▸ **WHAT YOU HAVE TO DO**
Search the records for the word "window". Copy every line where it appears.

▸ **EXERCISE DATA**
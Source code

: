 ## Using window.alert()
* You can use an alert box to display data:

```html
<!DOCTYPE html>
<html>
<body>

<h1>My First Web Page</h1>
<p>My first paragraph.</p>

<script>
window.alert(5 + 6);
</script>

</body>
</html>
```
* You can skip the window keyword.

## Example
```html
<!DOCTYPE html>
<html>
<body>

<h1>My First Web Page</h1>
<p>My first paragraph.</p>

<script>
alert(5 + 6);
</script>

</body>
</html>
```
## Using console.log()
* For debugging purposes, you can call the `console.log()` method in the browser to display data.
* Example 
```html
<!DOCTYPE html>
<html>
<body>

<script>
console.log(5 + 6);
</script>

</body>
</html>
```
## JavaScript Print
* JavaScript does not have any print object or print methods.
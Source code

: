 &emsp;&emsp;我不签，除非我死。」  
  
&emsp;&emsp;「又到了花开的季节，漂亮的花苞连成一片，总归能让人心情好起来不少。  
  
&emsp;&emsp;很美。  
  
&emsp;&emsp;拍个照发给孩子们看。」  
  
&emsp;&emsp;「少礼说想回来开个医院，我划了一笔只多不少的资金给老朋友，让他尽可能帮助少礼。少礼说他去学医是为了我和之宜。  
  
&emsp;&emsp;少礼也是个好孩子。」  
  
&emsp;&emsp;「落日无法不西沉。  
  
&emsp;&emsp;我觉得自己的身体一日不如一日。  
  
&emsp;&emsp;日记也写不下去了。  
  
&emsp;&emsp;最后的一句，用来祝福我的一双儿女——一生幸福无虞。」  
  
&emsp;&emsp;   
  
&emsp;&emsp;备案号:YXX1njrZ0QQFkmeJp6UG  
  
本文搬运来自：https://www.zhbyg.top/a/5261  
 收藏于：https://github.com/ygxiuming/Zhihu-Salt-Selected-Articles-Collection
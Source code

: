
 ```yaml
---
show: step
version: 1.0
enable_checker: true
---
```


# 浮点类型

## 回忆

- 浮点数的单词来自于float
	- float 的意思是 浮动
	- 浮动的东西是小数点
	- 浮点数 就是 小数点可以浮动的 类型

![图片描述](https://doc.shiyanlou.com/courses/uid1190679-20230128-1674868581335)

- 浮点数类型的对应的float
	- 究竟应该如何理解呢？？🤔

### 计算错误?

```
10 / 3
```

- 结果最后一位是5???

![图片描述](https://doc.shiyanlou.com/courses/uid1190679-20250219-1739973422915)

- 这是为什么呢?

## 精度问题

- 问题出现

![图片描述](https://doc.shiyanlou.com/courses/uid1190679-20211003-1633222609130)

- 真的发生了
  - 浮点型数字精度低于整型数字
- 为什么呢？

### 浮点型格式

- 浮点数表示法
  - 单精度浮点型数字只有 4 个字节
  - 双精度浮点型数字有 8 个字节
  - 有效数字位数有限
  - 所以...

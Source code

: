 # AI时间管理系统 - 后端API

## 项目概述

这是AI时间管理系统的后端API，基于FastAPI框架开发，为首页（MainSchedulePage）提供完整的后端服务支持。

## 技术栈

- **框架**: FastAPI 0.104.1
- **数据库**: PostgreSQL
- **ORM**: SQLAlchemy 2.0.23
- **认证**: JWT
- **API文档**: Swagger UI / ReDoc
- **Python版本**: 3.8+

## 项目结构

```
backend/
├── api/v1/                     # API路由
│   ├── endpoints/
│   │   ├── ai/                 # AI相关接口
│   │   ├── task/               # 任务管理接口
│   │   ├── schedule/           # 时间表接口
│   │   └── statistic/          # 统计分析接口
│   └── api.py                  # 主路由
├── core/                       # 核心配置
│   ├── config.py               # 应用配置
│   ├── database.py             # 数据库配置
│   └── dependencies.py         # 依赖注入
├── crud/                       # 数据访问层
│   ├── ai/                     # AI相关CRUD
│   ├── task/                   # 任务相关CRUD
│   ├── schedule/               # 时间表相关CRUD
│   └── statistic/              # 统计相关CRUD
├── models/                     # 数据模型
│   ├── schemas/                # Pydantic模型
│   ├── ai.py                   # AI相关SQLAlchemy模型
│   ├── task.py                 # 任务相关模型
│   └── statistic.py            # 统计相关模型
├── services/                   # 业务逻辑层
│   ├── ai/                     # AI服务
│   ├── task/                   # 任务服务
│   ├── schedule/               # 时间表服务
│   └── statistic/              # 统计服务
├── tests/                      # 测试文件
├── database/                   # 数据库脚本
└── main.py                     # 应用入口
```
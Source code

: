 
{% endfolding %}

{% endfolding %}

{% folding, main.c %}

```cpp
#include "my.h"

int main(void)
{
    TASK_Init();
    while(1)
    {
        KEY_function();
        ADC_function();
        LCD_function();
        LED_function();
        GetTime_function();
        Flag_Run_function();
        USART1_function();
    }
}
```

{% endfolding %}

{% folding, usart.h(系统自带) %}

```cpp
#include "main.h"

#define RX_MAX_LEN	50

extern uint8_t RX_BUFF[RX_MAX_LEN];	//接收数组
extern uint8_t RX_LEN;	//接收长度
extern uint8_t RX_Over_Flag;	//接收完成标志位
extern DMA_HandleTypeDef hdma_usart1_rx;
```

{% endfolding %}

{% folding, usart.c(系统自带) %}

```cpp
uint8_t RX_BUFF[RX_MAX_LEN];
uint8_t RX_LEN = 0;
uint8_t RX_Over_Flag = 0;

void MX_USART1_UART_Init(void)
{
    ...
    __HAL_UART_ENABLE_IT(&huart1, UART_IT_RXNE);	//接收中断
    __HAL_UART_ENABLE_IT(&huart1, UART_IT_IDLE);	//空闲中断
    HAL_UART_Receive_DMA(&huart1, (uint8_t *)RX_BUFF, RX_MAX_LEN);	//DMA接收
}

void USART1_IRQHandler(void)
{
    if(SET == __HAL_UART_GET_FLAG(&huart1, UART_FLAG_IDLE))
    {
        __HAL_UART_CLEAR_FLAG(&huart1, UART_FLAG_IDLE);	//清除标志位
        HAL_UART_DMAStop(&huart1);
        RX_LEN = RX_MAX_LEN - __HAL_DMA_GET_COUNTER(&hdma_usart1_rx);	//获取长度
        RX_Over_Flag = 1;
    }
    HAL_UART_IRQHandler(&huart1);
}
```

▸ **RESULT OF THE EXERCISE**
: ## Using window.alert()
window.alert(5 + 6);
* You can skip the window keyword.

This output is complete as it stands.